- _AIM OF THE TASK_
When the line containing "2. **MarketTrendAgent** - Crop" is found in the data below, copy it and each line after it through the line containing "6. **NotificationAgent** - Multi-channel", exactly and with no others.

- _LISTED RECORDS_
___

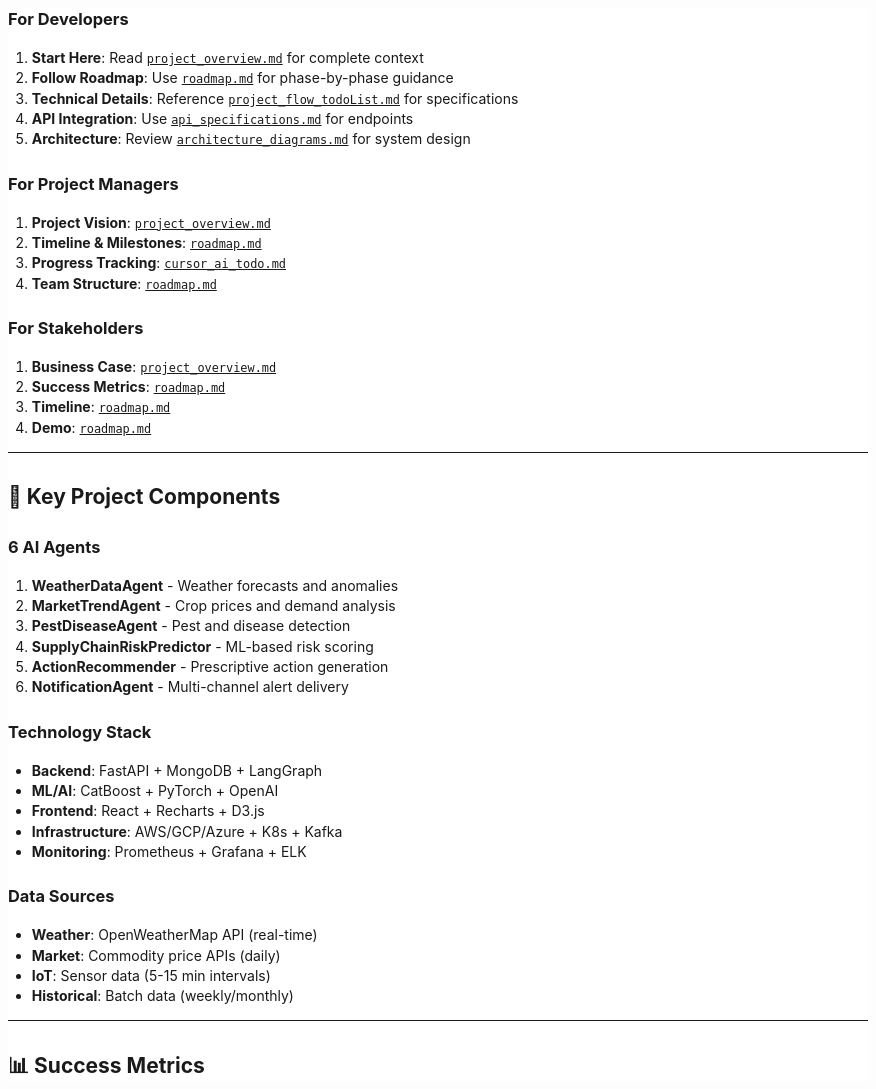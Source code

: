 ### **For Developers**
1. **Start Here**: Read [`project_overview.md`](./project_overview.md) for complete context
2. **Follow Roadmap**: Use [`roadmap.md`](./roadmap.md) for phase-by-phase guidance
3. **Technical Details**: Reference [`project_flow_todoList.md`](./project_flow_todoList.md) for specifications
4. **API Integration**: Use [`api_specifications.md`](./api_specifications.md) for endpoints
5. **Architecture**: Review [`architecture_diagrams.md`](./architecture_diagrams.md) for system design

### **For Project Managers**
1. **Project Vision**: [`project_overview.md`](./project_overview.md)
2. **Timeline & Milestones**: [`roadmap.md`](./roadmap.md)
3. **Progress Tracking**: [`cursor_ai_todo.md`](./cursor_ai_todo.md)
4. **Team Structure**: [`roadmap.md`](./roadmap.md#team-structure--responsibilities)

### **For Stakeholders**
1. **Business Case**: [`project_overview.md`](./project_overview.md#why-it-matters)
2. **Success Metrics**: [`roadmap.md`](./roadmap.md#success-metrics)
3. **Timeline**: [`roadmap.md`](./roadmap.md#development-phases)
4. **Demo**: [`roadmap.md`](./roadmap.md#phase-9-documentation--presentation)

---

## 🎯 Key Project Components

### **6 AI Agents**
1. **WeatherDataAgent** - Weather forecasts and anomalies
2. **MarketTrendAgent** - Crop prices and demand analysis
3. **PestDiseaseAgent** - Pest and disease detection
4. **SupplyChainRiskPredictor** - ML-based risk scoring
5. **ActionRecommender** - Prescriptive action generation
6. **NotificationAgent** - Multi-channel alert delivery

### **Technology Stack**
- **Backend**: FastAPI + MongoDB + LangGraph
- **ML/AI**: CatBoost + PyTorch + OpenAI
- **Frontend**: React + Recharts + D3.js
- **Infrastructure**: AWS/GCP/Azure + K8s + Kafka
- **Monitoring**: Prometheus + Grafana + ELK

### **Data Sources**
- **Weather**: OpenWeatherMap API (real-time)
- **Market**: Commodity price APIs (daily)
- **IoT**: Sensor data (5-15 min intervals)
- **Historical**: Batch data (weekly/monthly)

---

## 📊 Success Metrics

___

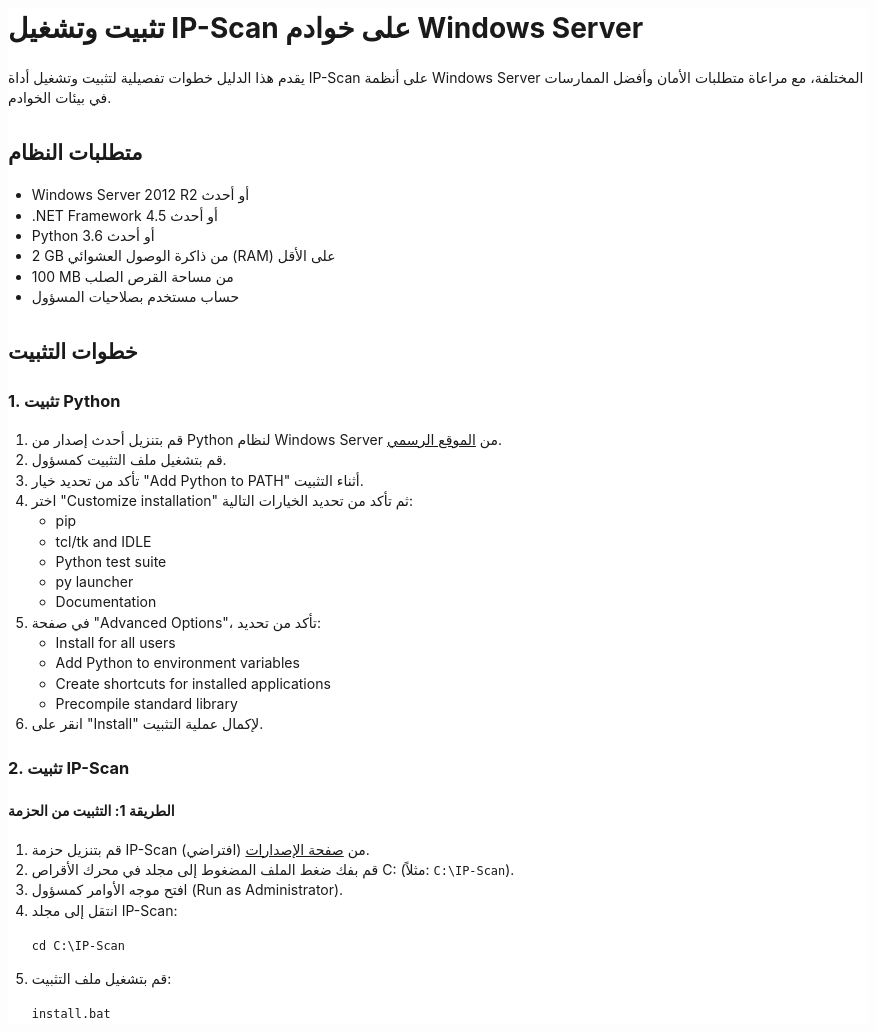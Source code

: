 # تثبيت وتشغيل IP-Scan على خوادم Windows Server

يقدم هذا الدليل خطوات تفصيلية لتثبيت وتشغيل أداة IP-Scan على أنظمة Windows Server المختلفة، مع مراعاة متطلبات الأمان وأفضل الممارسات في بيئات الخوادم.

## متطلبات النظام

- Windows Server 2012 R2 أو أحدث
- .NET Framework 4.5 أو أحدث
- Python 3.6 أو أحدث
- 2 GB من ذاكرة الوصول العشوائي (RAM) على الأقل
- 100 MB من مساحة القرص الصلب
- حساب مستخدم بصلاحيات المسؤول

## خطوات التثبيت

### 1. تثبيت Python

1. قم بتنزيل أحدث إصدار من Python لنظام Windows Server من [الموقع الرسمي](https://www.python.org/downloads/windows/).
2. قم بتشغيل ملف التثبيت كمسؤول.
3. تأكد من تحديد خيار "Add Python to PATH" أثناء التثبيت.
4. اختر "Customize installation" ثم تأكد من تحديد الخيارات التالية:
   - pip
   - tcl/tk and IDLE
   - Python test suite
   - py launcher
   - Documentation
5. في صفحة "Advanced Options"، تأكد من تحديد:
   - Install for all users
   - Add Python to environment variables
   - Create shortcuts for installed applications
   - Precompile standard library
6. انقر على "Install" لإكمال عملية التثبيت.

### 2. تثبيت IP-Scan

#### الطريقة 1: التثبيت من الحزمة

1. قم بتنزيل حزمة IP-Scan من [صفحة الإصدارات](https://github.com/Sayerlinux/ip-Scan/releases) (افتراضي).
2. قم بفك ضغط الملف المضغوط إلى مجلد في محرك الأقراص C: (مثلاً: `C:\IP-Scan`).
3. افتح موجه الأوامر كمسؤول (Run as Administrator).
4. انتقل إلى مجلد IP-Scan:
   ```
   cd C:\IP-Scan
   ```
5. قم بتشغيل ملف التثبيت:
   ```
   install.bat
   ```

___

- _RESULT BELOW_
2. **MarketTrendAgent** - Crop prices and demand analysis
3. **PestDiseaseAgent** - Pest and disease detection
4. **SupplyChainRiskPredictor** - ML-based risk scoring
5. **ActionRecommender** - Prescriptive action generation
6. **NotificationAgent** - Multi-channel alert delivery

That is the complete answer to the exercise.